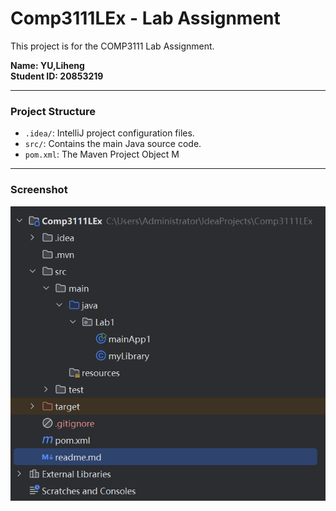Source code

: # Comp3111LEx - Lab Assignment

This project is for the COMP3111 Lab Assignment.

**Name: YU,Liheng** \
**Student ID: 20853219**

---

### Project Structure
*   `.idea/`: IntelliJ project configuration files.
*   `src/`: Contains the main Java source code.
*   `pom.xml`: The Maven Project Object M

---
### Screenshot
![img.png](img.png)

--- --- ---

What is being asked: Set down the material exactly, every line of it, except for the pictures.

Exercise result:
Source code

: # Comp3111LEx - Lab Assignment

This project is for the COMP3111 Lab Assignment.

**Name: YU,Liheng** \
**Student ID: 20853219**

---

### Project Structure
*   `.idea/`: IntelliJ project configuration files.
*   `src/`: Contains the main Java source code.
*   `pom.xml`: The Maven Project Object M

---
### Screenshot
![img.png](img.png)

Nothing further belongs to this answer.